Fresco, Alyssa Warner’s mobile kitchen that can be found at the Medford Armory Mondays and Fridays, had chocolate and mocha cupcakes for $2 each on one early visit. My chocolate one was exceptionally fresh. The tender and moist cake was topped with a swirl — not a mound — of rich chocolate buttercream accented with a single chocolate chip.
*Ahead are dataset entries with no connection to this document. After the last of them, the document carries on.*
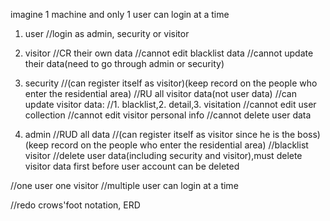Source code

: imagine 1 machine and only 1 user can login at a time
1. user
//login as admin, security or visitor

2. visitor
//CR their own data
//cannot edit blacklist data
//cannot update their data(need to go through admin or security)
 
3. security
//(can register itself as visitor)(keep record on the people who enter the residential area)
//RU all visitor data(not user data)
//can update visitor data:
//1. blacklist,2. detail,3. visitation
//cannot edit user collection
//cannot edit visitor personal info
//cannot delete user data

4. admin
//RUD all data
//(can register itself as visitor since he is the boss)(keep record on the people who enter the residential area)
//blacklist visitor
//delete user data(including security and visitor),must delete visitor data first before user account can be deleted

//one user one visitor
//multiple user can login at a time


//redo crows'foot notation, ERD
Downtown Market Co. regularly offers a row of supersized cupcakes such as carrot cake crowned with cream-cheese frosting and chopped pecans or a dreamy-looking snowball of a cupcake coated with coconut. For a special treat showcasing favorite flavors of childhood, I had to try a peanut butter-and-jelly concoction actually made from a sheet cake cut into cupcake-sized rounds. The finely textured cake was layered with strawberry jam, then topped with an unctuous peanut-butter frosting. At $4, this one is big enough to share, but it’s so delicious you might not want to.

Wherever you get your cupcake fix, remember — life is better with sprinkles.